DOI: 10.7759/cureus.25481
Abstrakt: Intraosseous infusion (IO) remains an underutilized technique for obtaining vascular access in adults, despite its potentially life-saving benefits in trauma patients. In rural and remote areas, shortage of training equipment and human capacity (i.e., simulators) are the main contributors to the shortage of local training courses aiming at the development and maintenance of IO skills.
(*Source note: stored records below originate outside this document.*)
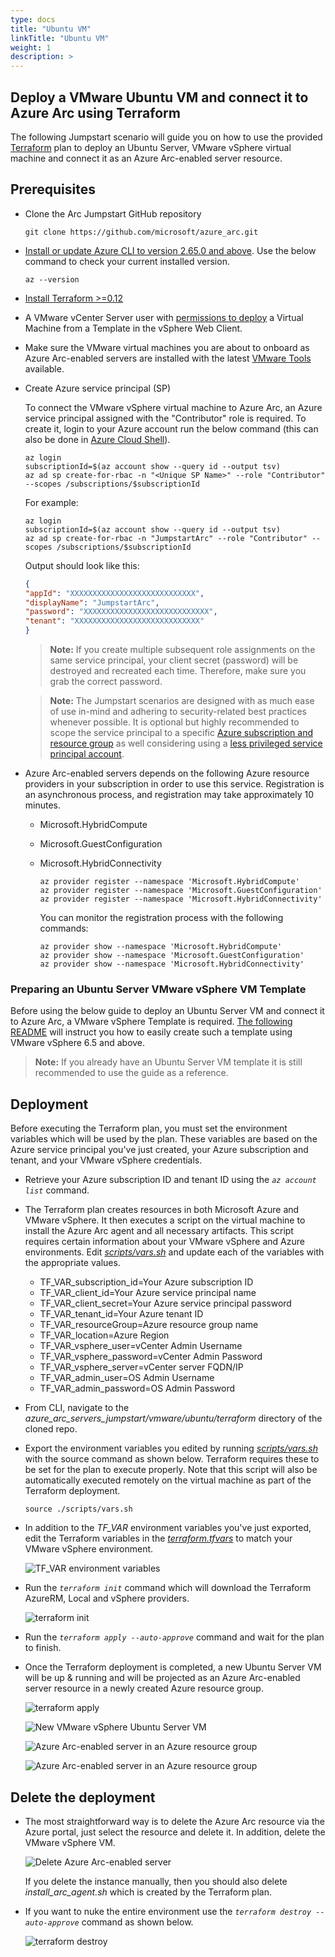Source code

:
 ```yaml
---
type: docs
title: "Ubuntu VM"
linkTitle: "Ubuntu VM"
weight: 1
description: >
---
```


## Deploy a VMware Ubuntu VM and connect it to Azure Arc using Terraform

The following Jumpstart scenario will guide you on how to use the provided [Terraform](https://www.terraform.io/) plan to deploy an Ubuntu Server, VMware vSphere virtual machine and connect it as an Azure Arc-enabled server resource.

## Prerequisites

- Clone the Arc Jumpstart GitHub repository

    ```shell
    git clone https://github.com/microsoft/azure_arc.git
    ```

- [Install or update Azure CLI to version 2.65.0 and above](https://learn.microsoft.com/cli/azure/install-azure-cli?view=azure-cli-latest). Use the below command to check your current installed version.

  ```shell
  az --version
  ```

- [Install Terraform >=0.12](https://learn.hashicorp.com/terraform/getting-started/install.html)

- A VMware vCenter Server user with [permissions to deploy](https://docs.vmware.com/en/VMware-vSphere/7.0/com.vmware.vsphere.vm_admin.doc/GUID-4D0F8E63-2961-4B71-B365-BBFA24673FDB.html) a Virtual Machine from a Template in the vSphere Web Client.

- Make sure the VMware virtual machines you are about to onboard as Azure Arc-enabled servers are installed with the latest [VMware Tools](https://docs.vmware.com/en/VMware-Tools/index.html#:~:text=VMware%20Tools%20is%20a%20set,interactions%20with%20guest%20operating%20systems.&text=It%20includes%20a%20number%20of,for%20new%20guest%20operating%20systems.) available.

- Create Azure service principal (SP)

    To connect the VMware vSphere virtual machine to Azure Arc, an Azure service principal assigned with the "Contributor" role is required. To create it, login to your Azure account run the below command (this can also be done in [Azure Cloud Shell](https://shell.azure.com/)).

    ```shell
    az login
    subscriptionId=$(az account show --query id --output tsv)
    az ad sp create-for-rbac -n "<Unique SP Name>" --role "Contributor" --scopes /subscriptions/$subscriptionId
    ```

    For example:

    ```shell
    az login
    subscriptionId=$(az account show --query id --output tsv)
    az ad sp create-for-rbac -n "JumpstartArc" --role "Contributor" --scopes /subscriptions/$subscriptionId
    ```

    Output should look like this:

    ```json
    {
    "appId": "XXXXXXXXXXXXXXXXXXXXXXXXXXXX",
    "displayName": "JumpstartArc",
    "password": "XXXXXXXXXXXXXXXXXXXXXXXXXXXX",
    "tenant": "XXXXXXXXXXXXXXXXXXXXXXXXXXXX"
    }
    ```

    > **Note:** If you create multiple subsequent role assignments on the same service principal, your client secret (password) will be destroyed and recreated each time. Therefore, make sure you grab the correct password.

    > **Note:** The Jumpstart scenarios are designed with as much ease of use in-mind and adhering to security-related best practices whenever possible. It is optional but highly recommended to scope the service principal to a specific [Azure subscription and resource group](https://learn.microsoft.com/cli/azure/ad/sp?view=azure-cli-latest) as well considering using a [less privileged service principal account](https://learn.microsoft.com/azure/role-based-access-control/best-practices).

- Azure Arc-enabled servers depends on the following Azure resource providers in your subscription in order to use this service. Registration is an asynchronous process, and registration may take approximately 10 minutes.

  - Microsoft.HybridCompute
  - Microsoft.GuestConfiguration
  - Microsoft.HybridConnectivity

      ```shell
      az provider register --namespace 'Microsoft.HybridCompute'
      az provider register --namespace 'Microsoft.GuestConfiguration'
      az provider register --namespace 'Microsoft.HybridConnectivity'
      ```

      You can monitor the registration process with the following commands:

      ```shell
      az provider show --namespace 'Microsoft.HybridCompute'
      az provider show --namespace 'Microsoft.GuestConfiguration'
      az provider show --namespace 'Microsoft.HybridConnectivity'
      ```

### Preparing an Ubuntu Server VMware vSphere VM Template

Before using the below guide to deploy an Ubuntu Server VM and connect it to Azure Arc, a VMware vSphere Template is required. [The following README](../../vmware/vmware_terraform_ubuntu/vmware_ubuntu_template/) will instruct you how to easily create such a template using VMware vSphere 6.5 and above.

> **Note:** If you already have an Ubuntu Server VM template it is still recommended to use the guide as a reference.

## Deployment

Before executing the Terraform plan, you must set the environment variables which will be used by the plan. These variables are based on the Azure service principal you've just created, your Azure subscription and tenant, and your VMware vSphere credentials.

- Retrieve your Azure subscription ID and tenant ID using the *`az account list`* command.

- The Terraform plan creates resources in both Microsoft Azure and VMware vSphere. It then executes a script on the virtual machine to install the Azure Arc agent and all necessary artifacts. This script requires certain information about your VMware vSphere and Azure environments. Edit [_scripts/vars.sh_](https://github.com/microsoft/azure_arc/blob/main/azure_arc_servers_jumpstart/vmware/ubuntu/terraform/scripts/vars.sh) and update each of the variables with the appropriate values.

  - TF_VAR_subscription_id=Your Azure subscription ID
  - TF_VAR_client_id=Your Azure service principal name
  - TF_VAR_client_secret=Your Azure service principal password
  - TF_VAR_tenant_id=Your Azure tenant ID
  - TF_VAR_resourceGroup=Azure resource group name
  - TF_VAR_location=Azure Region
  - TF_VAR_vsphere_user=vCenter Admin Username
  - TF_VAR_vsphere_password=vCenter Admin Password
  - TF_VAR_vsphere_server=vCenter server FQDN/IP
  - TF_VAR_admin_user=OS Admin Username
  - TF_VAR_admin_password=OS Admin Password

- From CLI, navigate to the _azure_arc_servers_jumpstart/vmware/ubuntu/terraform_ directory of the cloned repo.

- Export the environment variables you edited by running [_scripts/vars.sh_](https://github.com/microsoft/azure_arc/blob/main/azure_arc_servers_jumpstart/vmware/ubuntu/terraform/scripts/vars.sh) with the source command as shown below. Terraform requires these to be set for the plan to execute properly. Note that this script will also be automatically executed remotely on the virtual machine as part of the Terraform deployment.

    ```source ./scripts/vars.sh```

- In addition to the _TF_VAR_ environment variables you've just exported, edit the Terraform variables in the [_terraform.tfvars_](https://github.com/microsoft/azure_arc/blob/main/azure_arc_servers_jumpstart/vmware/ubuntu/terraform/terraform.tfvars) to match your VMware vSphere environment.

    ![ TF_VAR environment variables](./01.png)

- Run the *`terraform init`* command which will download the Terraform AzureRM, Local and vSphere providers.

    ![terraform init](./02.png)

- Run the *`terraform apply --auto-approve`* command and wait for the plan to finish.

- Once the Terraform deployment is completed, a new Ubuntu Server VM will be up & running and will be projected as an Azure Arc-enabled server resource in a newly created Azure resource group.

    ![terraform apply](./03.png)

    ![New VMware vSphere Ubuntu Server VM](./04.png)

    ![Azure Arc-enabled server in an Azure resource group](./05.png)

    ![Azure Arc-enabled server in an Azure resource group](./06.png)

## Delete the deployment

- The most straightforward way is to delete the Azure Arc resource via the Azure portal, just select the resource and delete it. In addition, delete the VMware vSphere VM.

    ![Delete Azure Arc-enabled server](./07.png)

    If you delete the instance manually, then you should also delete _install_arc_agent.sh_ which is created by the Terraform plan.

- If you want to nuke the entire environment use the *`terraform destroy --auto-approve`* command as shown below.

    ![terraform destroy](./08.png)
Specifically, current training equipment options available for trainees include commercially available simulators, which are often expensive, or animal tissues, which lack human anatomical features that are necessary for optimal learning and pose logistical and ethical issues related to practice on live animals. Three-dimensional (3D) printing provides the means to create cost-effective, anatomically correct simulators for practicing IO where existing simulators may be difficult to access, especially in remote areas. This technical report aims to describe the development of maxSIMIO, a 3D-printed adult proximal tibia IO simulator, and present feedback on the design features from a clinical co-design team consisting of 18 end-point users.  Overall, the majority of the feedback was positive and highlighted that the maxSIMIO simulator was helpful for learning and developing the IO technique. The majority of the clinical team responders also agreed that the simulator was more anatomically accurate compared to other simulators they have used in the past. Finally, the survey results indicated that on average, the simulator is acceptable as a training tool. Notable suggestions for improvement included increasing the stability of the individual parts of the model (such as tightening the skin and securing the bones), enhancing the anatomical accuracy of the experience (such as adding a fibula), making the bones harder, increasing the size of the patella, making it more modular (to minimize costs related to maintenance), and improving the anatomical positioning of the knee joint (i.e., slightly bent in the knee joint). In summary, the clinical team, located in rural and remote areas in Canada, found the 3D-printed simulator to be a functional tool for practicing the intraosseous technique. The outcome of this report supports the use of this cost-effective simulator for simulation-based medical education for remote and rural areas anywhere in the world.
Competing Interests: The authors have declared that no competing interests exist.